Schechter parameters for galaxy luminosity functions.

If we look at Abell 1758 North (Fig. 6), we see that a Schechter function fits most of the GLF points for both bands fairly well. However, there is an excess of galaxies over a Schechter function in the very brightest magnitude bins, specially in the r′ band. There is also a “bump” around r′ absolute magnitudes −17 and −17.5, which has no obvious explanation. Except for this feature, the GLFs are quite similar in both bands, and the faint-end slopes are quite flat: α = −0.85.

In contrast, the GLFs for Abell 1758 South (Fig. 7) are not well fit by Schechter functions. There is a strong excess of galaxies at bright magnitudes in the g′ band, and the faint-end slope is quite flat (α = −0.59), implying that star formation is weak in faint galaxies of the South cluster. In the r′ band, the GLF also shows an excess at very bright magnitudes and a strong dip for Mr′ ~ −17.5. This dip is also visible in the g′ band around −17, though it is not as pronounced as in the r′ band. In the South cluster the GLFs in the g′ and r′ bands have quite different faint-end slopes: α = −0.59 in g′ and α = −1.11 in r′. This lack of blue faint galaxies could suggest that star formation has been quenched by a process linked to the merger, but could also be an artefact caused by the method used here to derive the GLF (see end of Sect. 3.4).

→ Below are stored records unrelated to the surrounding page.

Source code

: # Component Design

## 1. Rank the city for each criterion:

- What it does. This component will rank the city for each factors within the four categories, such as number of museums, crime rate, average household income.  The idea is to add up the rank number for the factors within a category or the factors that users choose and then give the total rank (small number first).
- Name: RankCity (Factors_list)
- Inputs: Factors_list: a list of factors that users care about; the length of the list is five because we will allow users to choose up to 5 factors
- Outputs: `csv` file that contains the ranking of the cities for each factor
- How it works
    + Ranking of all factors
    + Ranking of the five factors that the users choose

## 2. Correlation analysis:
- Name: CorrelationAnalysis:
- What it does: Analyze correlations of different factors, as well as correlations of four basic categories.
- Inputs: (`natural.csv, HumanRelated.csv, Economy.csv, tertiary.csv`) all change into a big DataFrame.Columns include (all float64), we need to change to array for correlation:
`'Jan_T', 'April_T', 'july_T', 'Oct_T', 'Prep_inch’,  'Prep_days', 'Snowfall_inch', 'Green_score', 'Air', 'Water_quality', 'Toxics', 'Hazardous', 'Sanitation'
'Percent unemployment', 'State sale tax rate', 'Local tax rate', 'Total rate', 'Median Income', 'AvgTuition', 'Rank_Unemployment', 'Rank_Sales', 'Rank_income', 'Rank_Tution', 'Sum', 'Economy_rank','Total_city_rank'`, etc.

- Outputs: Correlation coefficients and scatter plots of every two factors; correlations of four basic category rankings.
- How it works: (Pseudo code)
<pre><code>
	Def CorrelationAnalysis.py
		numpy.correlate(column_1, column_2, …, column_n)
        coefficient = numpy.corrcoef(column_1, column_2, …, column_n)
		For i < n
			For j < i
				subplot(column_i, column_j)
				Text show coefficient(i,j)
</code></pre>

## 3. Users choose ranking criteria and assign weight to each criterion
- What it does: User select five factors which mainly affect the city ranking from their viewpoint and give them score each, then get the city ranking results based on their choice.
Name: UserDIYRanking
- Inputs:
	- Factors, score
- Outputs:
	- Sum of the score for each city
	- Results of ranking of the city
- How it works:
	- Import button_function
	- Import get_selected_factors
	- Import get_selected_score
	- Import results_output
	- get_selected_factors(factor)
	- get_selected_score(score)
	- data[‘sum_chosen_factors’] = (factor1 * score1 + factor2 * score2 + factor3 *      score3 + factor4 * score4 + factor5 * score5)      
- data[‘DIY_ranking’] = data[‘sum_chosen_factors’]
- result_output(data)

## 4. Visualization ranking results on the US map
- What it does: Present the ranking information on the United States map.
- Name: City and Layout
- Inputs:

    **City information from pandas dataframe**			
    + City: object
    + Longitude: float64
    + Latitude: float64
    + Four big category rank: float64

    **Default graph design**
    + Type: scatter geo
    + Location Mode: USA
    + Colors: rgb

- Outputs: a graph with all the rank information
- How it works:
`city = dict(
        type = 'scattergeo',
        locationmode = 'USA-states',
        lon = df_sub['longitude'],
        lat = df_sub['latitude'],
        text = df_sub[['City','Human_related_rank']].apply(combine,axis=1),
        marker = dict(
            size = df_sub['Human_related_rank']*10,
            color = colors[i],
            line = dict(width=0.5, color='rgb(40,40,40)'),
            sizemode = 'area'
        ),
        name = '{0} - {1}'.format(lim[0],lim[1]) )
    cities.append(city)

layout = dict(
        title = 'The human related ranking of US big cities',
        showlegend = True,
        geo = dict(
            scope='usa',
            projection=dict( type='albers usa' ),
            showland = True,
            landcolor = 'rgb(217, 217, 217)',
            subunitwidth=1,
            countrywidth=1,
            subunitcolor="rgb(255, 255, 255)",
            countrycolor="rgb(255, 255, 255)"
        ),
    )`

The fact that both clusters have GLFs differing from simple Schechter functions is most probably because both are undergoing merging processes, as already pointed out by David & Kempner (2004) from their X-ray study. We will discuss these results in the next section when considering the temperature and metallicity distributions of the X-ray gas. These maps confirm that both clusters are indeed structures that are strongly perturbed by several mergers, so it is not surprising to see effects on the GLFs.

Altogether, the GLFs in Abell 1758 do not strongly differ from those derived in other clusters. The bright parts of the GLF Schechter fits (Mr′ < −19) for both clusters are quite similar in shape to the GLFs recently obtained by other authors (see for example Andreon et al. 2008). And the faint-end slopes are within the broad range of values estimated by previous authors for different clusters, cluster regions, and photometric bands (see e.g. the compilation in Table A1 of Boué et al. 2008), except for the South cluster in the g′ band, where the GLF seems unusually flat.

Abell 1758 is at redshift 0.279, and few GLFs are available for clusters at these redshifts. Andreon et al. (2005) found more or less comparable faint-end slopes of −1.03 and −1.30 for two clusters at redshifts  ~0.3, but in the K band, which makes the comparison with our results not straightforward.

3.4. Galaxy luminosity functions only based on a colour–magnitude selection

As a test to our method, we also derived the GLFs by considering that all galaxies located within ±1.5σ of the colour–magnitude relation shown in Fig. 4 were cluster members, for all magnitudes.

The corresponding points and GLF Schechter fits are shown in blue in Figs. 6 and 7 and the corresponding Schechter parameters are given in the second half of Table 2. Obviously the data points of the GLFs start to differ for absolute magnitudes fainter than about −19 to −18. The agreement between the Schechter fits based on the two methods is fair for the North cluster in both bands and for the South cluster in the r′ band, though the Schechter parameters found in corresponding cases are not always within error bars. This strongly suggests that the errors on these parameters are underestimated, and this is probably also the case for the errors on the GLF points themselves. But the agreement is poor for the South cluster in the g′ band. Therefore we cannot consider that the g′ band GLF is well constrained in the South cluster.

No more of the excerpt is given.